◆ **Assignment**: Would you please copy every line from the records that contains the word "const"?

(Dataset excerpts)
Segment Open

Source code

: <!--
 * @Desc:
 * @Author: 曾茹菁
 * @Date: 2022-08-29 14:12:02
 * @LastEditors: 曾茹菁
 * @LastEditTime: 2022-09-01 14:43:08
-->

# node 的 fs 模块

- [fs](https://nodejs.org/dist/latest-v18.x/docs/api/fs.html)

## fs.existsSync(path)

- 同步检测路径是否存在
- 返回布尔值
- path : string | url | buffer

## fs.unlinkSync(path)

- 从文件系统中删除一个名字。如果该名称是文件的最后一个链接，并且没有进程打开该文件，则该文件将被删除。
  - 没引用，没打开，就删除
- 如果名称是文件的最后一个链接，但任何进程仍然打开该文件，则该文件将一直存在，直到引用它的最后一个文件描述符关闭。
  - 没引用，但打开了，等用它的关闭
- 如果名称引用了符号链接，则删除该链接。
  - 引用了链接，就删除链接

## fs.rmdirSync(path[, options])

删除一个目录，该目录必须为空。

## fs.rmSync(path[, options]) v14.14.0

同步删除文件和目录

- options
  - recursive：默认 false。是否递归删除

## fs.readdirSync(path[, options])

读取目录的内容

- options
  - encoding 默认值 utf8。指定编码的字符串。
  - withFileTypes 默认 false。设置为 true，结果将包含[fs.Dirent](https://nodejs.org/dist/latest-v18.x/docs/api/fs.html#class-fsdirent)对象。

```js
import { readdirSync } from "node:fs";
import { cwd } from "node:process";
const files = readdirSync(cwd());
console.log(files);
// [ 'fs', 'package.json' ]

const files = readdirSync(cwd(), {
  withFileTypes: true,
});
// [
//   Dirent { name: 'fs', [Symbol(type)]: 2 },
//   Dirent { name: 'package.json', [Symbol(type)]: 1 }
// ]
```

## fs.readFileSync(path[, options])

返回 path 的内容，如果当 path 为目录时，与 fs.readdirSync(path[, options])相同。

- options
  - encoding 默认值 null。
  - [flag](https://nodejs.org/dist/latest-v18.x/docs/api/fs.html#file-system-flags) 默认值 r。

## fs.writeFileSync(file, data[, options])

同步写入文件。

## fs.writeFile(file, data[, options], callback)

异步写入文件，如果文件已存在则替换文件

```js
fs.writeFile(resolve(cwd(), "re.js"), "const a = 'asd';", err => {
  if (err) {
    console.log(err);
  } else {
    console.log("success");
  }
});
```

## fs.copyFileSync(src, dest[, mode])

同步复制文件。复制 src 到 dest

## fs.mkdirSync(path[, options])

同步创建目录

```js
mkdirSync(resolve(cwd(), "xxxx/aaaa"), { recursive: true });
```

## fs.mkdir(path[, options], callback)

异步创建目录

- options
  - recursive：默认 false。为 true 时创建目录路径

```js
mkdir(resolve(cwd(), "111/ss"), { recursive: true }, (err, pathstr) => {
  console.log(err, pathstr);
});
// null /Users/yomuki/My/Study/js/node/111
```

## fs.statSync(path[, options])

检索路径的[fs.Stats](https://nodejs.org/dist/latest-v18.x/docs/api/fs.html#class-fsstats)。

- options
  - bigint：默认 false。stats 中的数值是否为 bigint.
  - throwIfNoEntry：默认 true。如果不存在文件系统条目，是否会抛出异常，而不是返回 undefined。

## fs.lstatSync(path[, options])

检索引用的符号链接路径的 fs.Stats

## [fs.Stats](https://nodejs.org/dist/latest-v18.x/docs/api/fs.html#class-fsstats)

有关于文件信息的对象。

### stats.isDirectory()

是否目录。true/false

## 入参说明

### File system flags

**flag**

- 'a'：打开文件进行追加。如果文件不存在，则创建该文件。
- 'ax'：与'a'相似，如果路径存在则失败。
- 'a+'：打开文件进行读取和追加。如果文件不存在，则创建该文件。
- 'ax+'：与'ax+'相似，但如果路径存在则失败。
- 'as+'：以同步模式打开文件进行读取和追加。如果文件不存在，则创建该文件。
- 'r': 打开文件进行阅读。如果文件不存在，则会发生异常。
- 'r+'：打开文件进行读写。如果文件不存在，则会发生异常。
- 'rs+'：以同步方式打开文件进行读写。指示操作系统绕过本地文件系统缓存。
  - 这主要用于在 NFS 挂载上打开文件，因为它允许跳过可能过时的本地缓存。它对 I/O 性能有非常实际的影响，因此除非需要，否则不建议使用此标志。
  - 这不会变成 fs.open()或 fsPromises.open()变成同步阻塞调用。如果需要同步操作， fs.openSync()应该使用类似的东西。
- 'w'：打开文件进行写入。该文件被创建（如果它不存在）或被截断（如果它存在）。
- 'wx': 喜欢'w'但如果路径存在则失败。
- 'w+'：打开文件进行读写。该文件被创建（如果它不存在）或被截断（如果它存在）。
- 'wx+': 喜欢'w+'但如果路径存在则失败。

Segment Closed

◆ **Reply**:
const files = readdirSync(cwd());
const files = readdirSync(cwd(), {
fs.writeFile(resolve(cwd(), "re.js"), "const a = 'asd';", err => {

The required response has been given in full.